Liberdade
minha, liberdade tua
Uma
professora do meu tempo de ensino médio, a propósito de qualquer ato de
indisciplina ocorrido em suas aulas, invocava a sabedoria da frase “A liberdade
de um termina onde começa a do outro”. Servia-se dessa velha máxima para nos lembrar
limites de comportamento. Com o passar do tempo, esqueci-me de muita coisa da
História que ela nos ensinava, mas jamais dessa frase, que naquela época me
soava, ao mesmo tempo, justa e antipática. Adolescentes não costumam prezar
limites, e a ideia de que a nossa (isto é, a minha...) liberdade termina em
algum lugar me parecia inaceitável. Mas eu também me dava conta de que poderia
invocar a mesma frase para defender aguerridamente o meu espaço, quando ameaçado
pelo outro, e isso a tornava bastante justa... Por vezes invocamos a universalidade
de um princípio por razões inteiramente egoístas.

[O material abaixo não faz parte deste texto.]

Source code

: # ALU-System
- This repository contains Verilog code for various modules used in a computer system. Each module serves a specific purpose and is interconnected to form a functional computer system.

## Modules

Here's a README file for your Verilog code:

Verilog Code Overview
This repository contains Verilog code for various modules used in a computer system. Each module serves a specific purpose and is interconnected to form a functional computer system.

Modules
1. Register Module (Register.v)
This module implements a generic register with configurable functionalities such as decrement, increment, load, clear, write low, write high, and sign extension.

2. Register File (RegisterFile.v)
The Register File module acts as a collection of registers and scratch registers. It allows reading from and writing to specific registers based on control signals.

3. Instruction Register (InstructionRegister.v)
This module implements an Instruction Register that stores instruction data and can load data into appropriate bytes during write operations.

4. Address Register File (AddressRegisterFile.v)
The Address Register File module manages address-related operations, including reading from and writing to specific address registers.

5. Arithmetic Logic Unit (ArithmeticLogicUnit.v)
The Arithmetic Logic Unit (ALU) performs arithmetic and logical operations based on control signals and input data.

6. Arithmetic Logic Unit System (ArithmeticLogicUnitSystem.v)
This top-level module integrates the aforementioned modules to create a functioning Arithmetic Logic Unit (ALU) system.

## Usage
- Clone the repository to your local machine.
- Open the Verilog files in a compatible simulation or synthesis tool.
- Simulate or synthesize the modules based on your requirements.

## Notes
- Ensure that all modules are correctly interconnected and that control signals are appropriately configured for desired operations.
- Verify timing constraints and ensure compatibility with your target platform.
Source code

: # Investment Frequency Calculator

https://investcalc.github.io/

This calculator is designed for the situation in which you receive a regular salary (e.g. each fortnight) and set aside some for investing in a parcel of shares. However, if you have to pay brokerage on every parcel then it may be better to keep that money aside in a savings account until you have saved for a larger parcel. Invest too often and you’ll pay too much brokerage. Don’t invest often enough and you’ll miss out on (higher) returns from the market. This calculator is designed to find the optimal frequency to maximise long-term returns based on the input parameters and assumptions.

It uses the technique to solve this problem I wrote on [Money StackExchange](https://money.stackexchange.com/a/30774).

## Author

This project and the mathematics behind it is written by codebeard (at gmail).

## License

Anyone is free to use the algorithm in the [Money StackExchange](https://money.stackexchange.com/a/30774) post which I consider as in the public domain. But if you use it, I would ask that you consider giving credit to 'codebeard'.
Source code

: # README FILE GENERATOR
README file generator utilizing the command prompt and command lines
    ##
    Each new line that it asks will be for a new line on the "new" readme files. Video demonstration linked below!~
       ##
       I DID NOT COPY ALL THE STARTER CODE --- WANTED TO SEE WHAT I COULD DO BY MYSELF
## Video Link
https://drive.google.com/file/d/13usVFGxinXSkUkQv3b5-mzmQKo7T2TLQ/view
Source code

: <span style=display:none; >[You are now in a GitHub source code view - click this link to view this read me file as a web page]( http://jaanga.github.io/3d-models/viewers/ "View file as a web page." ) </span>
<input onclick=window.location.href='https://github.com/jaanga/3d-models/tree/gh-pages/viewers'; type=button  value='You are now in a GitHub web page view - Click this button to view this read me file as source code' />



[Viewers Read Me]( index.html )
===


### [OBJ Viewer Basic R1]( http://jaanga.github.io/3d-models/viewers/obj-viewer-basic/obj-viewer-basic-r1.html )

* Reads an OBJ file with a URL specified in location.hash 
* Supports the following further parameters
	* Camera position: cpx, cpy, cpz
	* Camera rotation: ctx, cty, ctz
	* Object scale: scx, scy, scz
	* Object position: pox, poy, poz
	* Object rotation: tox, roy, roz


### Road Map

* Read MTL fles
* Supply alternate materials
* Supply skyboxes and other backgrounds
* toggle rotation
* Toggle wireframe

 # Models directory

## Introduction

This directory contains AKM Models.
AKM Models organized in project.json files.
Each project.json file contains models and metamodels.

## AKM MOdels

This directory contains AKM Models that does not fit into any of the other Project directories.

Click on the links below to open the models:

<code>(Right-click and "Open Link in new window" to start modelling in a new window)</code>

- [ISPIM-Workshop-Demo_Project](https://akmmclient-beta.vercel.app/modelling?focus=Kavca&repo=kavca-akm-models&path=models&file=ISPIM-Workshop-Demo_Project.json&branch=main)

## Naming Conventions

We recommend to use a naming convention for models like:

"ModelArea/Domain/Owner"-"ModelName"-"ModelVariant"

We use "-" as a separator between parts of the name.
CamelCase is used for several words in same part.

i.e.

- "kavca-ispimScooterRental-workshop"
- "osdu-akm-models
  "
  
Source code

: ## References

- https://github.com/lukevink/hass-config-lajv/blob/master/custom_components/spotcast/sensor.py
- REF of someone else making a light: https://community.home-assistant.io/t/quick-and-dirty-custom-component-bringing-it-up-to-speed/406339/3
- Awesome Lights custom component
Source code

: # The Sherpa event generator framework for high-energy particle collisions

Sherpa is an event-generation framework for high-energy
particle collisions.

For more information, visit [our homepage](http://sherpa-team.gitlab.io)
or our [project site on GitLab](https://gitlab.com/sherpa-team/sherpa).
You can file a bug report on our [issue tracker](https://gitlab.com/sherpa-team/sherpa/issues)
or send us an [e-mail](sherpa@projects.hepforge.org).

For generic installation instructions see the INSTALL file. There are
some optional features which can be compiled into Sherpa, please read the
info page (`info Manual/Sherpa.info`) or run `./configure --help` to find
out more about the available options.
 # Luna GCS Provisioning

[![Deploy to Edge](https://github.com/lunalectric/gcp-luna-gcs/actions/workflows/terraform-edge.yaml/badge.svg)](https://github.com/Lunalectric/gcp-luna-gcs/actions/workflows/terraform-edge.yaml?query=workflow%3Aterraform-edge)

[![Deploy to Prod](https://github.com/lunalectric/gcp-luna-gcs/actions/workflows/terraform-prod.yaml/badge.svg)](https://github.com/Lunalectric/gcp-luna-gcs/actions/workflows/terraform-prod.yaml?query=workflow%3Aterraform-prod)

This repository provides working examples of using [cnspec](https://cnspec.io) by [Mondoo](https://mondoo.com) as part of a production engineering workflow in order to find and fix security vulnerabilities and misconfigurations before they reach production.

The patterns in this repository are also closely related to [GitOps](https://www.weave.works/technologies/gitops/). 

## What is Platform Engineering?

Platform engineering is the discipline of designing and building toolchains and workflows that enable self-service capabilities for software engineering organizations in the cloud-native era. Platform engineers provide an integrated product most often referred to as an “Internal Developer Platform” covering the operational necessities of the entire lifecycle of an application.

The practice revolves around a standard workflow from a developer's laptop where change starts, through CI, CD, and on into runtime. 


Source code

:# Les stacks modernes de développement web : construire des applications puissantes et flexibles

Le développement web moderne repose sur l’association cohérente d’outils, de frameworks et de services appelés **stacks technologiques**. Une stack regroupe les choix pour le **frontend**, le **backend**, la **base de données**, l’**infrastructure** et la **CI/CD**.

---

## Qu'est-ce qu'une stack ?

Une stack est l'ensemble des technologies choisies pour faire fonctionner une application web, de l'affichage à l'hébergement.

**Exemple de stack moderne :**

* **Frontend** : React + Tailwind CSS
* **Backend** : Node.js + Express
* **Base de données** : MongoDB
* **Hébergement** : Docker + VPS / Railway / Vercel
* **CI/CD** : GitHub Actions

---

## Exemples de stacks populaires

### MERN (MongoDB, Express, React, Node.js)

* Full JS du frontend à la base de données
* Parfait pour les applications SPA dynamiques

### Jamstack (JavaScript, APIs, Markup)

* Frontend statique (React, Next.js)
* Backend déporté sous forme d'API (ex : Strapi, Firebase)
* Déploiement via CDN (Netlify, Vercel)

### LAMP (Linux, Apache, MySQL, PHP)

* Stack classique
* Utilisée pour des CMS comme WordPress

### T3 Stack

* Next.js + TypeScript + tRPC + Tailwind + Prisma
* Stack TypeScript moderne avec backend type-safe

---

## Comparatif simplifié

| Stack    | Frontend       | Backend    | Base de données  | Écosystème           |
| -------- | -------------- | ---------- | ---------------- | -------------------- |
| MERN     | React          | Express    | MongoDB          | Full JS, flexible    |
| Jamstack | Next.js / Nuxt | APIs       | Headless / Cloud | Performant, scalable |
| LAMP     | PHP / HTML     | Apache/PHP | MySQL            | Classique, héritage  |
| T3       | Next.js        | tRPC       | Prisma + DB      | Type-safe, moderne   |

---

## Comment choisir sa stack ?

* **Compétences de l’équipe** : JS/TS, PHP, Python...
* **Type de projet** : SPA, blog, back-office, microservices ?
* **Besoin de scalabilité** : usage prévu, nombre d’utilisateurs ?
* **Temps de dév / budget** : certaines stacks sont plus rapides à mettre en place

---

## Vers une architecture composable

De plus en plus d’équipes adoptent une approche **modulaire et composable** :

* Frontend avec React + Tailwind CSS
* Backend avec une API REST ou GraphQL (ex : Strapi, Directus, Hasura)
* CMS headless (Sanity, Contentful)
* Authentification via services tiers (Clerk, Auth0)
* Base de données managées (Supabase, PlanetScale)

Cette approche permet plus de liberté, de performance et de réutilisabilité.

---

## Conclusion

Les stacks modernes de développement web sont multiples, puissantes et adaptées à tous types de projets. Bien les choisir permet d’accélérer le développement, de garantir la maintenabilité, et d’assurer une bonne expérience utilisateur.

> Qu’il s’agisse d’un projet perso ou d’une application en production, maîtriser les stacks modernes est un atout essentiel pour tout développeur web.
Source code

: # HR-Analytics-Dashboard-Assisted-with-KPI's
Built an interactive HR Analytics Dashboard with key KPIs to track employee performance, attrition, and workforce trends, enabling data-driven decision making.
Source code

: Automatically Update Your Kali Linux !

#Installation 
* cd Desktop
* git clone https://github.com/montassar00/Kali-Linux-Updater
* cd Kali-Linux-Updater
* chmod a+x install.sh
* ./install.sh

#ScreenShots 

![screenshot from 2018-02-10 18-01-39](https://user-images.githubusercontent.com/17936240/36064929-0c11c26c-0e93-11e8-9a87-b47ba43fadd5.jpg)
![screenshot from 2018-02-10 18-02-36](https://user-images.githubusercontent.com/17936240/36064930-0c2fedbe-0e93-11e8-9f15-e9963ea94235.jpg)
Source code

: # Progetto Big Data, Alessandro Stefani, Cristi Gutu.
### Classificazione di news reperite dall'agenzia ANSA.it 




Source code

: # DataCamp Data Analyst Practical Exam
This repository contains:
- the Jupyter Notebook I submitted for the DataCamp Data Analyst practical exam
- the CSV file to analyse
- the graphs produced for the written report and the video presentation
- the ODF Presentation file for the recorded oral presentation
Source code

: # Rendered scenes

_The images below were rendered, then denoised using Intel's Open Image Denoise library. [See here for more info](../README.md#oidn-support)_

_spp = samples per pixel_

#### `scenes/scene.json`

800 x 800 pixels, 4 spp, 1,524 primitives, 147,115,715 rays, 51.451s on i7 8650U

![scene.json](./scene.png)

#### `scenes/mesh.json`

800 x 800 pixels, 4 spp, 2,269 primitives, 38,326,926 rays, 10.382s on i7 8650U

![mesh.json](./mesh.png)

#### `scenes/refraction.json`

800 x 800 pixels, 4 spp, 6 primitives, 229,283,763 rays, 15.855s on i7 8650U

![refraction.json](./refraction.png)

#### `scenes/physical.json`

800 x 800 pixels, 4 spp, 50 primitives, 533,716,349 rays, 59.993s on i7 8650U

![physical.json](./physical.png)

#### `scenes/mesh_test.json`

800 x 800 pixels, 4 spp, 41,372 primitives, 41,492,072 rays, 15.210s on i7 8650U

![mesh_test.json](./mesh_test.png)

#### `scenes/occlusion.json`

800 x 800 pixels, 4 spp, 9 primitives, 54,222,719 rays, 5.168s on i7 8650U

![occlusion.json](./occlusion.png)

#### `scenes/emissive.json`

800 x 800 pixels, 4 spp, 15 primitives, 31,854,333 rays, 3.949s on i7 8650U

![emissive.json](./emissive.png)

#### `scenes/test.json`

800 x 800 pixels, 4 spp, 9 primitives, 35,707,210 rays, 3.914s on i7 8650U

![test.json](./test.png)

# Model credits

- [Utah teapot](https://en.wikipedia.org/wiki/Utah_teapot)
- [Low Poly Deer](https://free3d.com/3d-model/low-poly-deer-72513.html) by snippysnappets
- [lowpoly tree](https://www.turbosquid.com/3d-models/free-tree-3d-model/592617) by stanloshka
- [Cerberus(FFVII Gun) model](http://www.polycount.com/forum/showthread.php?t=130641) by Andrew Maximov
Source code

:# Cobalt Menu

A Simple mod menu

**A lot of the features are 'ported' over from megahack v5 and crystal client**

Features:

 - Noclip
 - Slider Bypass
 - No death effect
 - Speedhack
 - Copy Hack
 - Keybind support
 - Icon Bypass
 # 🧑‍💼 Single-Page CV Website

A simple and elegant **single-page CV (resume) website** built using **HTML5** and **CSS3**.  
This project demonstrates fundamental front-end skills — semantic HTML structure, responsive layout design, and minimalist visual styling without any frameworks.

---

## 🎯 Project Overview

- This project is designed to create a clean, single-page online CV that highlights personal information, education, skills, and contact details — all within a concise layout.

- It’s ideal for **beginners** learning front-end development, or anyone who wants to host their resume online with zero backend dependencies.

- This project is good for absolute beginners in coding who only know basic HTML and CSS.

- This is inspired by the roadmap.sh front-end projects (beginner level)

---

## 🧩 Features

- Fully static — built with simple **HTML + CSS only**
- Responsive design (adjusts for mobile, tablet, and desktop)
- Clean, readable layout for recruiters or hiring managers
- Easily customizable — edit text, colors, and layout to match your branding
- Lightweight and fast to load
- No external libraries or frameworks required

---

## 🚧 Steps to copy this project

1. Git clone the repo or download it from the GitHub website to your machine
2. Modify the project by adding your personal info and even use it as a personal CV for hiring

Confesso que continuo achando a frase algo perturbadora,
provavelmente pelo pressuposto que ela encerra: o de que os espaços da
liberdade individual estejam distribuídos e demarcados de forma inteiramente
justa. Para dizer sem meias palavras: desconfio do postulado de que todos
sejamos igualmente livres, ou de que todos dispomos dos mesmos
meios para
defender nossa liberdade. Ele parece traduzir muito mais a aspiração de um
ideal do que as efetivas práticas sociais. O egoísmo do adolescente é um mal
dessa idade ou, no fundo, subsiste como um atributo de todas?
Acredito que uma das lutas mais ingentes da
civilização humana é a que se desenvolve, permanentemente, contra os impulsos
do egoísmo humano. A lei da sobrevivência na selva – lei do instinto mais
primitivo – tem voz forte e procura resistir aos dispositivos sociais que
buscam controlá-la. Naquelas aulas de História, nossa professora, para
controlar a energia desbordante dos jovens alunos, demarcava seu espaço de
educadora e combatia a expansão do nosso território anárquico. Estava
ministrando-nos na prática, ao lembrar os limites da liberdade, uma aula sobre
o mais crucial desafio da civilização.